**Work to be completed**
Set down the records again, keeping each line exactly as it is.

Saved data entries

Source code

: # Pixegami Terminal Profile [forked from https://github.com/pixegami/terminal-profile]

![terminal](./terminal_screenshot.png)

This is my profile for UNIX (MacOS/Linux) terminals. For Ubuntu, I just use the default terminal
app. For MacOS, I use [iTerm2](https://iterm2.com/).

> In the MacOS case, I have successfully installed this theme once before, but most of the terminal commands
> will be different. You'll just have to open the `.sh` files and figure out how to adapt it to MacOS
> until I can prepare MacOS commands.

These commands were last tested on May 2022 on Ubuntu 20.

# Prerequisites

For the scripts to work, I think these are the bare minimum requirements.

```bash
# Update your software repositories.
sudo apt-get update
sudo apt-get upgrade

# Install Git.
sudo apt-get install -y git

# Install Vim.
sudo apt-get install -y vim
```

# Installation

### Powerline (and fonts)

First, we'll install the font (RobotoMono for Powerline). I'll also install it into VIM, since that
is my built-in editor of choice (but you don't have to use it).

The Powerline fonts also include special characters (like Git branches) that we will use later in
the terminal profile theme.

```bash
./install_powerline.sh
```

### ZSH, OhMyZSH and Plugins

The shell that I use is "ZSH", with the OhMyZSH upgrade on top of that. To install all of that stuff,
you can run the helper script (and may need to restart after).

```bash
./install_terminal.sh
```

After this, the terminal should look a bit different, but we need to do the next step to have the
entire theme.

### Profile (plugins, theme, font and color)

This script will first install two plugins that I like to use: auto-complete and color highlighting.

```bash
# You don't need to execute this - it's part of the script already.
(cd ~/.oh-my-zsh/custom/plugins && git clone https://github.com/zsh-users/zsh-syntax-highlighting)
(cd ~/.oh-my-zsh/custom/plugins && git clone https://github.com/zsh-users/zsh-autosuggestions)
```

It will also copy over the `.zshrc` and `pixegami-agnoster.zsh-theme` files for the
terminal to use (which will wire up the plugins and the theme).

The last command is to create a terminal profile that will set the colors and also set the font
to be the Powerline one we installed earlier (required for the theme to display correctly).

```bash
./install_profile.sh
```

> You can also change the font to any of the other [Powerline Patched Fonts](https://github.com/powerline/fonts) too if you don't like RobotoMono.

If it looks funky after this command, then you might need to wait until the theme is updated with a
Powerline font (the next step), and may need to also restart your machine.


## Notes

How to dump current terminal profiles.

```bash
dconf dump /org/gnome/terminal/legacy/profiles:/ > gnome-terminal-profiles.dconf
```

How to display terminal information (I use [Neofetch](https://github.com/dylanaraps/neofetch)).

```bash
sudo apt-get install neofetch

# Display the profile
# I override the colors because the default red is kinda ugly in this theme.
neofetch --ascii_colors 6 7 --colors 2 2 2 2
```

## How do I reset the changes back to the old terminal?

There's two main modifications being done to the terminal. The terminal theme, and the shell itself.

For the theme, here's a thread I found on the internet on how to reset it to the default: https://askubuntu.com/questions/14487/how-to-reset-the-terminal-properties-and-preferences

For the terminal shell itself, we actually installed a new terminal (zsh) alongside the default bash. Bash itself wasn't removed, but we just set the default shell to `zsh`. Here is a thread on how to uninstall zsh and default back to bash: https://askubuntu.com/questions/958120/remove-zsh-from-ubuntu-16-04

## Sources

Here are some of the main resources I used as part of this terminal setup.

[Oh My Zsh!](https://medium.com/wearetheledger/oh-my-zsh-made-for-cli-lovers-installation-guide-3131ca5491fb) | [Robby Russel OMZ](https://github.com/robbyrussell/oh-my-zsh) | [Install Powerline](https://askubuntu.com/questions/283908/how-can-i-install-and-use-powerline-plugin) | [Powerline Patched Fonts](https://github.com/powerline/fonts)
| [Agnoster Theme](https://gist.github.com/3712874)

**Solution**
Source code

: # Pixegami Terminal Profile [forked from https://github.com/pixegami/terminal-profile]

![terminal](./terminal_screenshot.png)

This is my profile for UNIX (MacOS/Linux) terminals. For Ubuntu, I just use the default terminal
app. For MacOS, I use [iTerm2](https://iterm2.com/).

> In the MacOS case, I have successfully installed this theme once before, but most of the terminal commands
> will be different. You'll just have to open the `.sh` files and figure out how to adapt it to MacOS
> until I can prepare MacOS commands.

These commands were last tested on May 2022 on Ubuntu 20.

# Prerequisites

For the scripts to work, I think these are the bare minimum requirements.

```bash
# Update your software repositories.
sudo apt-get update
sudo apt-get upgrade

# Install Git.
sudo apt-get install -y git

# Install Vim.
sudo apt-get install -y vim
```

# Installation

### Powerline (and fonts)

First, we'll install the font (RobotoMono for Powerline). I'll also install it into VIM, since that
is my built-in editor of choice (but you don't have to use it).

The Powerline fonts also include special characters (like Git branches) that we will use later in
the terminal profile theme.

```bash
./install_powerline.sh
```

### ZSH, OhMyZSH and Plugins

The shell that I use is "ZSH", with the OhMyZSH upgrade on top of that. To install all of that stuff,
you can run the helper script (and may need to restart after).

```bash
./install_terminal.sh
```

After this, the terminal should look a bit different, but we need to do the next step to have the
entire theme.

### Profile (plugins, theme, font and color)

This script will first install two plugins that I like to use: auto-complete and color highlighting.

```bash
# You don't need to execute this - it's part of the script already.
(cd ~/.oh-my-zsh/custom/plugins && git clone https://github.com/zsh-users/zsh-syntax-highlighting)
(cd ~/.oh-my-zsh/custom/plugins && git clone https://github.com/zsh-users/zsh-autosuggestions)
```

It will also copy over the `.zshrc` and `pixegami-agnoster.zsh-theme` files for the
terminal to use (which will wire up the plugins and the theme).

The last command is to create a terminal profile that will set the colors and also set the font
to be the Powerline one we installed earlier (required for the theme to display correctly).

```bash
./install_profile.sh
```

> You can also change the font to any of the other [Powerline Patched Fonts](https://github.com/powerline/fonts) too if you don't like RobotoMono.

If it looks funky after this command, then you might need to wait until the theme is updated with a
Powerline font (the next step), and may need to also restart your machine.


## Notes

How to dump current terminal profiles.

```bash
dconf dump /org/gnome/terminal/legacy/profiles:/ > gnome-terminal-profiles.dconf
```

How to display terminal information (I use [Neofetch](https://github.com/dylanaraps/neofetch)).

```bash
sudo apt-get install neofetch

# Display the profile
# I override the colors because the default red is kinda ugly in this theme.
neofetch --ascii_colors 6 7 --colors 2 2 2 2
```

## How do I reset the changes back to the old terminal?

There's two main modifications being done to the terminal. The terminal theme, and the shell itself.

For the theme, here's a thread I found on the internet on how to reset it to the default: https://askubuntu.com/questions/14487/how-to-reset-the-terminal-properties-and-preferences

For the terminal shell itself, we actually installed a new terminal (zsh) alongside the default bash. Bash itself wasn't removed, but we just set the default shell to `zsh`. Here is a thread on how to uninstall zsh and default back to bash: https://askubuntu.com/questions/958120/remove-zsh-from-ubuntu-16-04

## Sources

Here are some of the main resources I used as part of this terminal setup.

[Oh My Zsh!](https://medium.com/wearetheledger/oh-my-zsh-made-for-cli-lovers-installation-guide-3131ca5491fb) | [Robby Russel OMZ](https://github.com/robbyrussell/oh-my-zsh) | [Install Powerline](https://askubuntu.com/questions/283908/how-can-i-install-and-use-powerline-plugin) | [Powerline Patched Fonts](https://github.com/powerline/fonts)
| [Agnoster Theme](https://gist.github.com/3712874)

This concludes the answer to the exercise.